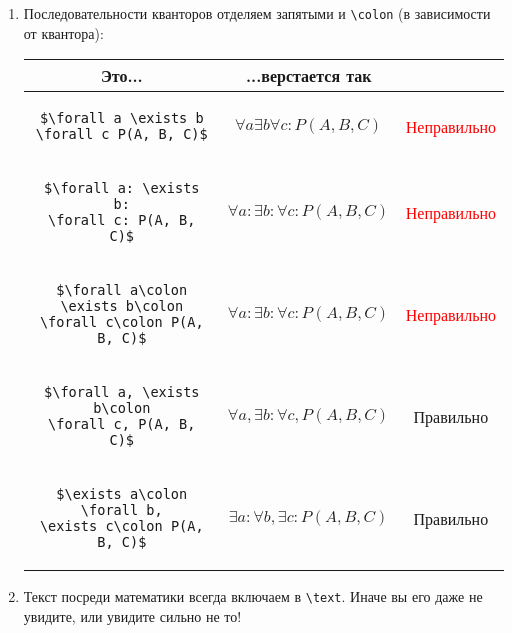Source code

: \documentclass[12pt,a4paper]{book}
\newcommand{\ok}{& \textcolor{green!60!black}{Правильно}}
\newcommand{\bad}{& \textcolor{red}{Неправильно}}
\begin{document}
\begin{enumerate}
\item
	Последовательности кванторов отделяем запятыми и \verb'\colon' (в зависимости от квантора):
	\begin{center}\begin{tabular}{|c|c|c|}
		\hline Это... & ...верстается так & \\
		\hline \begin{minipage}{0.5\linewidth}\begin{verbatim}$\forall a \exists b
\forall c P(A, B, C)$\end{verbatim}\end{minipage}
		           & $\forall a \exists b \forall c: P(A, B, C)$ \bad \\
		\hline \begin{minipage}{0.5\linewidth}\begin{verbatim}$\forall a: \exists b:
\forall c: P(A, B, C)$\end{verbatim}\end{minipage}
		           & $\forall a: \exists b: \forall c: P(A, B, C)$ \bad \\
		\hline \begin{minipage}{0.5\linewidth}\begin{verbatim}$\forall a\colon \exists b\colon
\forall c\colon P(A, B, C)$\end{verbatim}\end{minipage}
		           & $\forall a\colon \exists b\colon \forall c\colon P(A, B, C)$ \bad \\
		\hline \begin{minipage}{0.5\linewidth}\begin{verbatim}$\forall a, \exists b\colon
\forall c, P(A, B, C)$\end{verbatim}\end{minipage}
		           & $\forall a, \exists b\colon \forall c, P(A, B, C)$ \ok \\
		\hline \begin{minipage}{0.5\linewidth}\begin{verbatim}$\exists a\colon \forall b,
\exists c\colon P(A, B, C)$\end{verbatim}\end{minipage}
		           & $\exists a\colon \forall b, \exists c\colon P(A, B, C)$ \ok \\
		\hline
	\end{tabular}\end{center}

\item
	Текст посреди математики всегда включаем в \verb'\text'.
	Иначе вы его даже не увидите, или увидите сильно не то!


\end{enumerate}
\end{document}
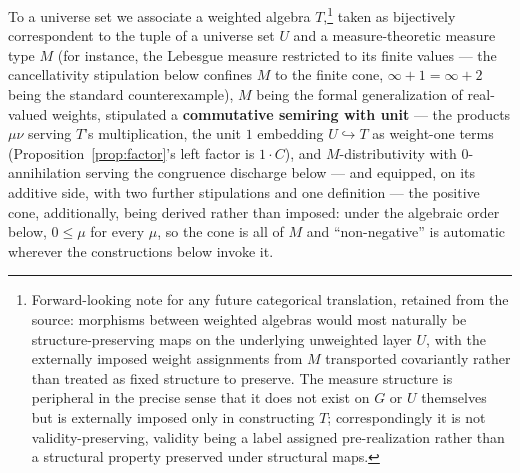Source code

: To a universe set we associate a weighted algebra $T$,\footnote{Forward-looking note for any future categorical translation, retained from the source: morphisms between weighted algebras would most naturally be structure-preserving maps on the underlying unweighted layer $U$, with the externally imposed weight assignments from $M$ transported covariantly rather than treated as fixed structure to preserve. The measure structure is peripheral in the precise sense that it does not exist on $G$ or $U$ themselves but is externally imposed only in constructing $T$; correspondingly it is not validity-preserving, validity being a label assigned pre-realization rather than a structural property preserved under structural maps.} taken as bijectively correspondent to the tuple of a universe set $U$ and a measure-theoretic measure type $M$ (for instance, the Lebesgue measure restricted to its finite values --- the cancellativity stipulation below confines $M$ to the finite cone, $\infty + 1 = \infty + 2$ being the standard counterexample), $M$ being the formal generalization of real-valued weights, stipulated a \textbf{commutative semiring with unit} --- the products $\mu\nu$ serving $T$'s multiplication, the unit $1$ embedding $U \hookrightarrow T$ as weight-one terms (Proposition~\ref{prop:factor}'s left factor is $1 \cdot C$), and $M$-distributivity with $0$-annihilation serving the congruence discharge below --- and equipped, on its additive side, with two further stipulations and one definition --- the positive cone, additionally, being derived rather than imposed: under the algebraic order below, $0 \leq \mu$ for every $\mu$, so the cone is all of $M$ and ``non-negative'' is automatic wherever the constructions below invoke it.
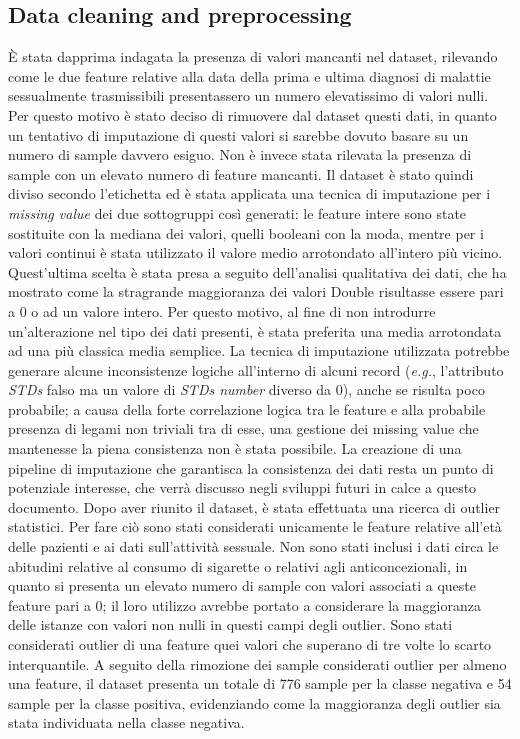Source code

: \subsection{Data cleaning and preprocessing}
È stata dapprima indagata la presenza di valori mancanti nel dataset, rilevando come le due feature relative alla data della prima e ultima diagnosi di malattie sessualmente trasmissibili presentassero un numero elevatissimo di valori nulli.
Per questo motivo è stato deciso di rimuovere dal dataset questi dati, in quanto un tentativo di imputazione di questi valori si sarebbe dovuto basare su un numero di sample davvero esiguo. Non è invece stata rilevata la presenza di sample con un elevato numero di feature mancanti.
Il dataset è stato quindi diviso secondo l'etichetta ed è stata applicata una tecnica di imputazione per i \textit{missing value} dei due sottogruppi così generati: le feature intere sono state sostituite con la mediana dei valori, quelli booleani con la moda, mentre per i valori continui è stata utilizzato il valore medio arrotondato all'intero più vicino. Quest'ultima scelta è stata presa a seguito dell'analisi qualitativa dei dati, che ha mostrato come la stragrande maggioranza dei valori Double risultasse essere pari a 0 o ad un valore intero. Per questo motivo, al fine di non introdurre un'alterazione nel tipo dei dati presenti, è stata preferita una media arrotondata ad una più classica media semplice.
La tecnica di imputazione utilizzata potrebbe generare alcune inconsistenze logiche all'interno di alcuni record (\textit{e.g.}, l'attributo \textit{STDs} falso ma un valore di \textit{STDs number} diverso da 0), anche se risulta poco probabile; a causa della forte correlazione logica tra le feature e alla probabile presenza di legami non triviali tra di esse, una gestione dei missing value che mantenesse la piena consistenza non è stata possibile. 
La creazione di una pipeline di imputazione che garantisca la consistenza dei dati resta un punto di potenziale interesse, che verrà discusso negli sviluppi futuri in calce a questo documento.
Dopo aver riunito il dataset, è stata effettuata una ricerca di outlier statistici.
Per fare ciò sono stati considerati unicamente le feature relative all'età delle pazienti e ai dati sull'attività sessuale. Non sono stati inclusi i dati circa le abitudini relative al consumo di sigarette o relativi agli anticoncezionali, in quanto si presenta un elevato numero di sample con valori associati a queste feature pari a $0$; il loro utilizzo avrebbe portato a considerare la maggioranza delle istanze con valori non nulli in questi campi degli outlier. Sono stati considerati outlier di una feature quei valori che superano di tre volte lo scarto interquantile. 
A seguito della rimozione dei sample considerati outlier per almeno una feature, il dataset presenta un totale di 776 sample per la classe negativa e 54 sample per la classe positiva, evidenziando come la maggioranza degli outlier sia stata individuata nella classe negativa.
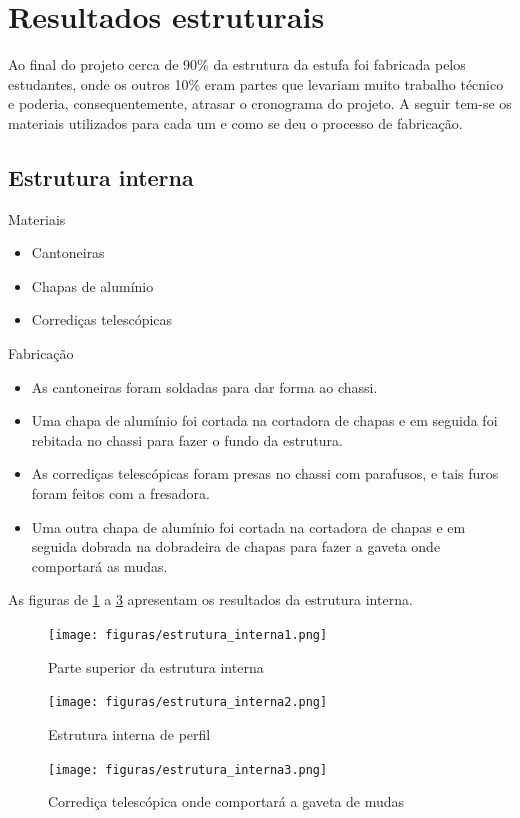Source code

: \section{Resultados estruturais}

Ao final do projeto cerca de 90\% da estrutura da estufa foi fabricada pelos estudantes, onde os outros 10\% eram partes que levariam muito trabalho técnico e poderia, consequentemente, atrasar o cronograma do projeto. A seguir tem-se os materiais utilizados para cada um e como se deu o processo de fabricação.
\subsection{Estrutura interna}
Materiais
\begin{itemize}
	\item Cantoneiras
	\item Chapas de alumínio
	\item Corrediças telescópicas
\end{itemize}
Fabricação
\begin{itemize}
	\item As cantoneiras foram soldadas para dar forma ao chassi.
	\item Uma chapa de alumínio foi cortada na cortadora de chapas e em seguida foi rebitada no chassi para fazer o fundo da estrutura.
	\item As corrediças telescópicas foram presas no chassi com parafusos, e tais furos foram feitos com a fresadora.
	\item Uma outra chapa de alumínio foi cortada na cortadora de chapas e em seguida dobrada na dobradeira de chapas para fazer a gaveta onde comportará as mudas.
	
\end{itemize}

As figuras de \ref{fig:estrutura_interna1} a \ref{fig:estrutura_interna3} apresentam os resultados da estrutura interna.
\begin{figure}[H]
	\centering
	\texttt{[image: figuras/estrutura\_interna1.png]}
	\caption{Parte superior da estrutura interna}
	\label{fig:estrutura_interna1}
\end{figure}
\begin{figure}[H]
	\centering
	\texttt{[image: figuras/estrutura\_interna2.png]}
	\caption{Estrutura interna de perfil}
	\label{fig:estrutura_interna2}
\end{figure}
\begin{figure}[H]
	\centering
	\texttt{[image: figuras/estrutura\_interna3.png]}
	\caption{Corrediça telescópica onde comportará a gaveta de mudas}
	\label{fig:estrutura_interna3}
\end{figure}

++++

Only the words belong in your copy: restate the data above exactly and leave the images out.

> Response
Source code

: \documentclass[12pt,a4paper]{book}
\newcommand{\ok}{& \textcolor{green!60!black}{Правильно}}
\newcommand{\bad}{& \textcolor{red}{Неправильно}}
\begin{document}
\begin{enumerate}
\item
	Последовательности кванторов отделяем запятыми и \verb'\colon' (в зависимости от квантора):
	\begin{center}\begin{tabular}{|c|c|c|}
		\hline Это... & ...верстается так & \\
		\hline \begin{minipage}{0.5\linewidth}\begin{verbatim}$\forall a \exists b
\forall c P(A, B, C)$\end{verbatim}\end{minipage}
		           & $\forall a \exists b \forall c: P(A, B, C)$ \bad \\
		\hline \begin{minipage}{0.5\linewidth}\begin{verbatim}$\forall a: \exists b:
\forall c: P(A, B, C)$\end{verbatim}\end{minipage}
		           & $\forall a: \exists b: \forall c: P(A, B, C)$ \bad \\
		\hline \begin{minipage}{0.5\linewidth}\begin{verbatim}$\forall a\colon \exists b\colon
\forall c\colon P(A, B, C)$\end{verbatim}\end{minipage}
		           & $\forall a\colon \exists b\colon \forall c\colon P(A, B, C)$ \bad \\
		\hline \begin{minipage}{0.5\linewidth}\begin{verbatim}$\forall a, \exists b\colon
\forall c, P(A, B, C)$\end{verbatim}\end{minipage}
		           & $\forall a, \exists b\colon \forall c, P(A, B, C)$ \ok \\
		\hline \begin{minipage}{0.5\linewidth}\begin{verbatim}$\exists a\colon \forall b,
\exists c\colon P(A, B, C)$\end{verbatim}\end{minipage}
		           & $\exists a\colon \forall b, \exists c\colon P(A, B, C)$ \ok \\
		\hline
	\end{tabular}\end{center}

\item
	Текст посреди математики всегда включаем в \verb'\text'.
	Иначе вы его даже не увидите, или увидите сильно не то!


\end{enumerate}
\end{document}
Source code

: To a universe set we associate a weighted algebra $T$,\footnote{Forward-looking note for any future categorical translation, retained from the source: morphisms between weighted algebras would most naturally be structure-preserving maps on the underlying unweighted layer $U$, with the externally imposed weight assignments from $M$ transported covariantly rather than treated as fixed structure to preserve. The measure structure is peripheral in the precise sense that it does not exist on $G$ or $U$ themselves but is externally imposed only in constructing $T$; correspondingly it is not validity-preserving, validity being a label assigned pre-realization rather than a structural property preserved under structural maps.} taken as bijectively correspondent to the tuple of a universe set $U$ and a measure-theoretic measure type $M$ (for instance, the Lebesgue measure restricted to its finite values --- the cancellativity stipulation below confines $M$ to the finite cone, $\infty + 1 = \infty + 2$ being the standard counterexample), $M$ being the formal generalization of real-valued weights, stipulated a \textbf{commutative semiring with unit} --- the products $\mu\nu$ serving $T$'s multiplication, the unit $1$ embedding $U \hookrightarrow T$ as weight-one terms (Proposition~\ref{prop:factor}'s left factor is $1 \cdot C$), and $M$-distributivity with $0$-annihilation serving the congruence discharge below --- and equipped, on its additive side, with two further stipulations and one definition --- the positive cone, additionally, being derived rather than imposed: under the algebraic order below, $0 \leq \mu$ for every $\mu$, so the cone is all of $M$ and ``non-negative'' is automatic wherever the constructions below invoke it.
Source code

: \subsection{Data cleaning and preprocessing}
È stata dapprima indagata la presenza di valori mancanti nel dataset, rilevando come le due feature relative alla data della prima e ultima diagnosi di malattie sessualmente trasmissibili presentassero un numero elevatissimo di valori nulli.
Per questo motivo è stato deciso di rimuovere dal dataset questi dati, in quanto un tentativo di imputazione di questi valori si sarebbe dovuto basare su un numero di sample davvero esiguo. Non è invece stata rilevata la presenza di sample con un elevato numero di feature mancanti.
Il dataset è stato quindi diviso secondo l'etichetta ed è stata applicata una tecnica di imputazione per i \textit{missing value} dei due sottogruppi così generati: le feature intere sono state sostituite con la mediana dei valori, quelli booleani con la moda, mentre per i valori continui è stata utilizzato il valore medio arrotondato all'intero più vicino. Quest'ultima scelta è stata presa a seguito dell'analisi qualitativa dei dati, che ha mostrato come la stragrande maggioranza dei valori Double risultasse essere pari a 0 o ad un valore intero. Per questo motivo, al fine di non introdurre un'alterazione nel tipo dei dati presenti, è stata preferita una media arrotondata ad una più classica media semplice.
La tecnica di imputazione utilizzata potrebbe generare alcune inconsistenze logiche all'interno di alcuni record (\textit{e.g.}, l'attributo \textit{STDs} falso ma un valore di \textit{STDs number} diverso da 0), anche se risulta poco probabile; a causa della forte correlazione logica tra le feature e alla probabile presenza di legami non triviali tra di esse, una gestione dei missing value che mantenesse la piena consistenza non è stata possibile. 
La creazione di una pipeline di imputazione che garantisca la consistenza dei dati resta un punto di potenziale interesse, che verrà discusso negli sviluppi futuri in calce a questo documento.
Dopo aver riunito il dataset, è stata effettuata una ricerca di outlier statistici.
Per fare ciò sono stati considerati unicamente le feature relative all'età delle pazienti e ai dati sull'attività sessuale. Non sono stati inclusi i dati circa le abitudini relative al consumo di sigarette o relativi agli anticoncezionali, in quanto si presenta un elevato numero di sample con valori associati a queste feature pari a $0$; il loro utilizzo avrebbe portato a considerare la maggioranza delle istanze con valori non nulli in questi campi degli outlier. Sono stati considerati outlier di una feature quei valori che superano di tre volte lo scarto interquantile. 
A seguito della rimozione dei sample considerati outlier per almeno una feature, il dataset presenta un totale di 776 sample per la classe negativa e 54 sample per la classe positiva, evidenziando come la maggioranza degli outlier sia stata individuata nella classe negativa.
Source code

: \section{Resultados estruturais}

Ao final do projeto cerca de 90\% da estrutura da estufa foi fabricada pelos estudantes, onde os outros 10\% eram partes que levariam muito trabalho técnico e poderia, consequentemente, atrasar o cronograma do projeto. A seguir tem-se os materiais utilizados para cada um e como se deu o processo de fabricação.
\subsection{Estrutura interna}
Materiais
\begin{itemize}
	\item Cantoneiras
	\item Chapas de alumínio
	\item Corrediças telescópicas
\end{itemize}
Fabricação
\begin{itemize}
	\item As cantoneiras foram soldadas para dar forma ao chassi.
	\item Uma chapa de alumínio foi cortada na cortadora de chapas e em seguida foi rebitada no chassi para fazer o fundo da estrutura.
	\item As corrediças telescópicas foram presas no chassi com parafusos, e tais furos foram feitos com a fresadora.
	\item Uma outra chapa de alumínio foi cortada na cortadora de chapas e em seguida dobrada na dobradeira de chapas para fazer a gaveta onde comportará as mudas.
	
\end{itemize}

As figuras de \ref{fig:estrutura_interna1} a \ref{fig:estrutura_interna3} apresentam os resultados da estrutura interna.
\begin{figure}[H]
	\centering
	\texttt{[image: figuras/estrutura\_interna1.png]}
	\caption{Parte superior da estrutura interna}
	\label{fig:estrutura_interna1}
\end{figure}
\begin{figure}[H]
	\centering
	\texttt{[image: figuras/estrutura\_interna2.png]}
	\caption{Estrutura interna de perfil}
	\label{fig:estrutura_interna2}
\end{figure}
\begin{figure}[H]
	\centering
	\texttt{[image: figuras/estrutura\_interna3.png]}
	\caption{Corrediça telescópica onde comportará a gaveta de mudas}
	\label{fig:estrutura_interna3}
\end{figure}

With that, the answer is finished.